Commentary

SearchFocus: MSN Joins the Gang

  • by May 19, 2005
By Sage Peterson

The announcement of MSN's own pay-per-click advertising program created numerous headlines recently. And while the formal rollout of their "Ad Center" product several months from now will represent a number of innovations, its launch promises to cause a significant increase in the workload of marketers managing pay-per-click advertising campaigns. And that may be the tipping point that leads more marketers to outsource the management of their paid search campaigns to search marketing agencies.

Advertisers can currently buy pay-per-click ads on Google and Overture and cover 95 percent of the paid search marketplace with just two media buys. But it isn't quite that simple. Advertisers still have to manage campaigns that often target more than 1,000 keywords, and they must do so on two very different platforms.

Overture, as most know, is a straightforward auction model. If your competitor is in position No. 1 bidding $2 per click, you can raise your bid to $2.10 and move into position No. 1.

In Google, your position is determined not just by the amount you bid, but also by the click-through rate on your ad. Because of this, if you are paying $2 per click in position No. 2, your competitor in position No. 1 may be paying only $1.25 per click. The strategy to optimize a campaign in Google is more complicated, requiring control over more variables than with Overture.

Enter MSN's Ad Center. Though the system may change between now and its official rollout, one thing is certain: It will be different from the programs in both Google and Overture.
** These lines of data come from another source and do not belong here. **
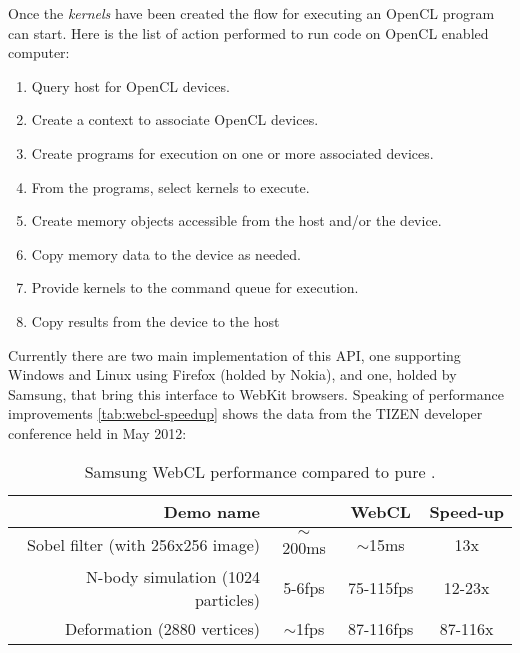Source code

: Once the \emph{kernels} have been created the flow for executing an \ac{OpenCL}
program can start. Here is the list of action performed to run code on
\ac{OpenCL} enabled computer:
\begin{enumerate}
    \item Query host for \ac{OpenCL} devices.
    \item Create a context to associate \ac{OpenCL} devices.
    \item Create programs for execution on one or more associated devices.
    \item From the programs, select kernels to execute.
    \item Create memory objects accessible from the host and/or the device.
    \item Copy memory data to the device as needed.
    \item Provide kernels to the command queue for execution.
    \item Copy results from the device to the host
\end{enumerate}

Currently there are two main implementation of this API, one supporting Windows
and Linux using Firefox (holded by Nokia), and one, holded by Samsung, that
bring this interface to WebKit browsers. Speaking of performance improvements
\autoref{tab:webcl-speedup} shows the data from the TIZEN\tm{} developer
conference held in May 2012:
\begin{table}[h!tb]
    \caption{Samsung WebCL performance compared to pure \js{}.}
    \label{tab:webcl-speedup}
    \centering
    \begin{tabular}{r|c|c|c}
        \textbf{Demo name} & \textbf{\js{}} & \textbf{WebCL} & \textbf{Speed-up}\\
        \hline
        Sobel filter (with 256x256 image) & $\sim{}$200ms & $\sim{}$15ms & 13x\\
        \hline
        N-body simulation (1024 particles) & 5-6fps & 75-115fps & 12-23x\\
        \hline
        Deformation (2880 vertices) & $\sim{}$1fps & 87-116fps & 87-116x
    \end{tabular}
\end{table}
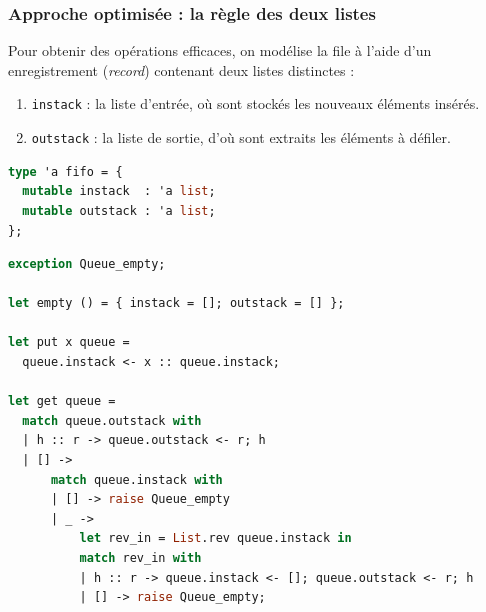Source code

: \documentclass{article}
\begin{document}
\subsubsection{Approche optimisée : la r\`egle des deux listes}

Pour obtenir des opérations efficaces, on modélise la file à l'aide d'un enregistrement (\textit{record}) contenant deux listes distinctes :
\begin{enumerate}
    \item \lstinline|instack| : la liste d'entrée, où sont stockés les nouveaux éléments insérés.
    \item \lstinline|outstack| : la liste de sortie, d'où sont extraits les éléments à défiler.
\end{enumerate}

\begin{lstlisting}[language=Caml]
type 'a fifo = {
  mutable instack  : 'a list;
  mutable outstack : 'a list;
};
\end{lstlisting}


\begin{lstlisting}[language=Caml]
exception Queue_empty;

let empty () = { instack = []; outstack = [] };

let put x queue = 
  queue.instack <- x :: queue.instack;

let get queue =
  match queue.outstack with
  | h :: r -> queue.outstack <- r; h
  | [] ->
      match queue.instack with
      | [] -> raise Queue_empty
      | _ ->
          let rev_in = List.rev queue.instack in
          match rev_in with
          | h :: r -> queue.instack <- []; queue.outstack <- r; h
          | [] -> raise Queue_empty;
\end{lstlisting}
\end{document}
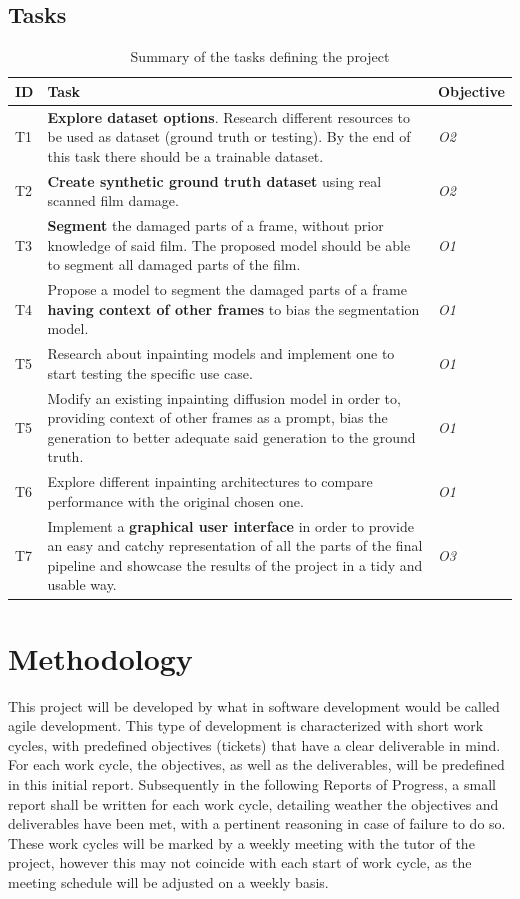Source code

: \documentclass[openany, 12pt]{article}
\begin{document}
	\subsection{Tasks}
	\setlength{\arrayrulewidth}{.7 pt}
	\begin{table}[ht]
		\small
		\centering
		\begin{tabular}{|I|O|M|}
			\hline
			\textbf{ID} & \textbf{Task} & \textbf{Objective}\\ \hline
			T1 & \textbf{Explore dataset options}. Research different resources to be used as dataset (ground truth or testing). By the end of this task there should be a trainable dataset. & \textit{O2} \\ \hline
			T2 & \textbf{Create synthetic ground truth dataset} using real scanned film damage. &\textit{O2} \\ \hline 
			T3 & \textbf{Segment} the damaged parts of a frame, without prior knowledge of said film. The proposed model should be able to segment all damaged parts of the film. & \textit{O1}\\ \hline
			T4 & Propose a model to segment the damaged parts of a frame \textbf{having context of other frames} to bias the segmentation model. & \textit{O1} \\ \hline
			T5 & Research about inpainting models and implement one to start testing the specific use case. & \textit{O1} \\ \hline
			T5 & Modify an existing inpainting diffusion model in order to, providing context of other frames as a prompt, bias the generation to better adequate said generation to the ground truth.  & \textit{O1} \\ \hline
			T6 & Explore different inpainting architectures to compare performance with the original chosen one.  & \textit{O1} \\ \hline
			T7 & Implement a \textbf{graphical user interface} in order to provide an easy and catchy representation of all the parts of the final pipeline and showcase the results of the project in a tidy and usable way.  & \textit{O3}\\ \hline
		\end{tabular}
		\caption{Summary of the tasks defining the project}
	\end{table}
	\newpage
	\section{Methodology}
	{\color{blue}
	This project will be developed by what in software development would be called agile development. This type of development is characterized with short work cycles, with predefined objectives (tickets) that have a clear deliverable in mind. For each work cycle, the objectives, as well as the deliverables, will be predefined in this initial report. Subsequently in the following Reports of Progress, a small report shall be written for each work cycle, detailing weather the objectives and deliverables have been met, with a pertinent reasoning in case of failure to do so. 
	These work cycles will be marked by a weekly meeting with the tutor of the project, however this may not coincide with each start of work cycle, as the meeting schedule will be adjusted on a weekly basis.}
\end{document}
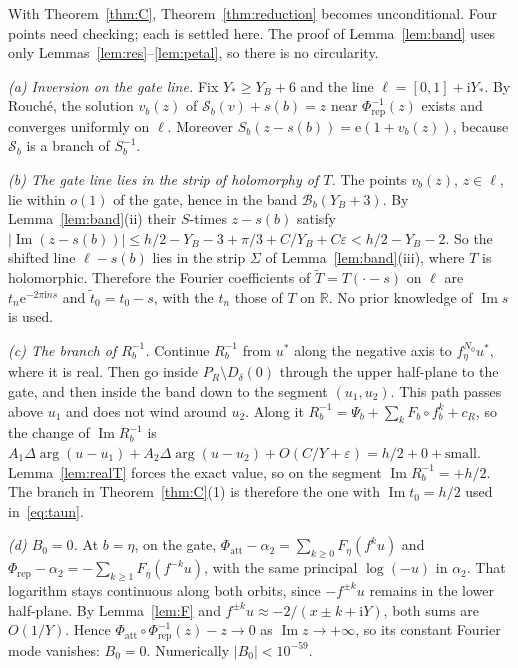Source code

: \documentclass[11pt,a4paper]{article}
\theoremstyle{definition}
\newcommand{\Rr}{R}
\newcommand{\eee}{\mathrm{e}}
\newcommand{\ii}{\mathrm{i}}
\begin{document}
With Theorem~\ref{thm:C}, Theorem~\ref{thm:reduction} becomes unconditional.
Four points need checking; each is settled here.  The proof of
Lemma~\ref{lem:band} uses only Lemmas~\ref{lem:res}--\ref{lem:petal}, so there is
no circularity.

\emph{(a) Inversion on the gate line.}  Fix $Y_*\ge Y_B+6$ and the line
$\ell=[0,1]+\ii Y_*$.  By Rouch\'e, the solution $v_b(z)$ of
$\mathcal S_b(v)+s(b)=z$ near $\Phi_{\mathrm{rep}}^{-1}(z)$ exists and converges
uniformly on $\ell$.  Moreover $S_b(z-s(b))=\eee(1+v_b(z))$, because $\mathcal S_b$
is a branch of $S_b^{-1}$.

\emph{(b) The gate line lies in the strip of holomorphy of $T$.}  The points
$v_b(z)$, $z\in\ell$, lie within $o(1)$ of the gate, hence in the band $\mathcal B_b(Y_B+3)$.
By Lemma~\ref{lem:band}(ii) their $S$-times $z-s(b)$ satisfy
$|\operatorname{Im}(z-s(b))|\le h/2-Y_B-3+\pi/3+C/Y_B+C\varepsilon<h/2-Y_B-2$.  So the
shifted line $\ell-s(b)$ lies in the strip $\Sigma$ of Lemma~\ref{lem:band}(iii),
where $T$ is holomorphic.  Therefore the Fourier coefficients of
$\tilde T=T(\cdot-s)$ on $\ell$ are $t_n\eee^{-2\pi\ii ns}$ and
$\tilde t_0=t_0-s$, with the $t_n$ those of $T$ on $\mathbb R$.  No prior
knowledge of $\operatorname{Im}s$ is used.

\emph{(c) The branch of $\Rr_b^{-1}$.}  Continue $\Rr_b^{-1}$ from $u^*$ along
the negative axis to $f_\eta^{N_0}u^*$, where it is real.  Then go inside
$P_R\setminus D_\delta(0)$ through the upper half-plane to the gate, and then
inside the band down to the segment $(u_1,u_2)$.  This path passes above $u_1$
and does not wind around $u_2$.  Along it $\Rr_b^{-1}=\Psi_b+\sum_kF_b\circ f_b^k+c_R$, so the change of
$\operatorname{Im}\Rr_b^{-1}$ is
$A_1\Delta\arg(u-u_1)+A_2\Delta\arg(u-u_2)+O(C/Y+\varepsilon)=h/2+0+\text{small}$.
Lemma~\ref{lem:realT} forces the exact value, so on the segment
$\operatorname{Im}\Rr_b^{-1}=+h/2$.  The branch in
Theorem~\ref{thm:C}(1) is therefore the one with $\operatorname{Im}t_0=h/2$ used
in~\eqref{eq:taun}.

\emph{(d) $B_0=0$.}  At $b=\eta$, on the gate,
$\Phi_{\mathrm{att}}-\alpha_2=\sum_{k\ge0}F_\eta(f^ku)$ and
$\Phi_{\mathrm{rep}}-\alpha_2=-\sum_{k\ge1}F_\eta(f^{-k}u)$, with the same
principal $\log(-u)$ in $\alpha_2$.  That logarithm stays continuous along both
orbits, since $-f^{\pm k}u$ remains in the lower half-plane.  By
Lemma~\ref{lem:F} and $f^{\pm k}u\approx-2/(x\pm k+\ii Y)$, both sums are
$O(1/Y)$.  Hence $\Phi_{\mathrm{att}}\circ\Phi_{\mathrm{rep}}^{-1}(z)-z\to0$ as
$\operatorname{Im}z\to+\infty$, so its constant Fourier mode vanishes:
$B_0=0$.  Numerically $|B_0|<10^{-59}$.
\end{document}
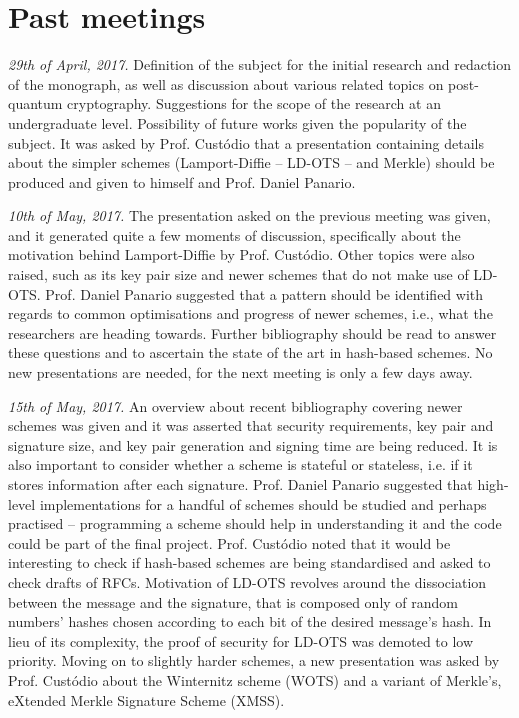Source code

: \documentclass{article}
\begin{document}
\newcommand{\rfc}{Prof. Custódio}
\newcommand{\dan}{Prof. Daniel Panario}
\newcommand{\hh}{$\mathcal{H}$}
\newcommand{\hash}[2][]{\mathcal{H}^{#1}(#2)}

\section*{Past meetings}

\emph{29th of April, 2017.} Definition of the subject for the initial research
and redaction of the monograph, as well as discussion about various related
topics on post-quantum cryptography. Suggestions for the scope of the research
at an undergraduate level. Possibility of future works given the popularity of
the subject. It was asked by \rfc{} that a presentation containing details
about the simpler schemes (Lamport-Diffie -- LD-OTS -- and Merkle) should be
produced and given to himself and \dan{}.

\emph{10th of May, 2017.} The presentation asked on the previous meeting was
given, and it generated quite a few moments of discussion, specifically about
the motivation behind Lamport-Diffie by \rfc{}. Other topics were also raised,
such as its key pair size and newer schemes that do not make use of LD-OTS.
\dan{} suggested that a pattern should be identified with regards to common
optimisations and progress of newer schemes, i.e., what the researchers are
heading towards. Further bibliography should be read to answer these questions
and to ascertain the state of the art in hash-based schemes. No new
presentations are needed, for the next meeting is only a few days away.

\emph{15th of May, 2017.} An overview about recent bibliography covering newer
schemes was given and it was asserted that security requirements, key pair and
signature size, and key pair generation and signing time are being reduced. It
is also important to consider whether a scheme is stateful or stateless, i.e.
if it stores information after each signature. \dan{} suggested that high-level
implementations for a handful of schemes should be studied and perhaps
practised -- programming a scheme should help in understanding it and the code
could be part of the final project. \rfc{} noted that it would be interesting
to check if hash-based schemes are being standardised and asked to check drafts
of RFCs.  Motivation of LD-OTS revolves around the dissociation between the
message and the signature, that is composed only of random numbers' hashes
chosen according to each bit of the desired message's hash. In lieu of its
complexity, the proof of security for LD-OTS was demoted to low priority.
Moving on to slightly harder schemes, a new presentation was asked by \rfc{}
about the Winternitz scheme (WOTS) and a variant of Merkle's, eXtended Merkle
Signature Scheme (XMSS).
\end{document}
MSN has raised the bar by offering in-depth demographic information on specific keywords. Want to reach women consumers under 30 who earn more than $75,000 per year? You'll have the data, by keyword, to do just that. While increased demographic profiling data brings increased targeting opportunities, it also causes more work for advertisers.

Think of the amount of work required to manage a search marketing campaign on two search engines. Now envision the incremental time required to manage that same campaign on a third, entirely new search engine with an entirely new and different bidding platform.

The additional complexity and time required to manage a pay-per-click advertising campaign will soon more than double. Companies engaged in managing their own campaigns will want to plan for the additional heavy lifting.

It may be necessary to significantly beef up staffing and add headcount, or, companies may want to investigate any of the myriad tools that can automate the process.

Either way, in time, manually raising and lowering bids on three separate auction marketplaces on hundreds (often thousands) of keywords and maintaining a positive ROI while bid prices continue to escalate, will become an increasingly difficult undertaking.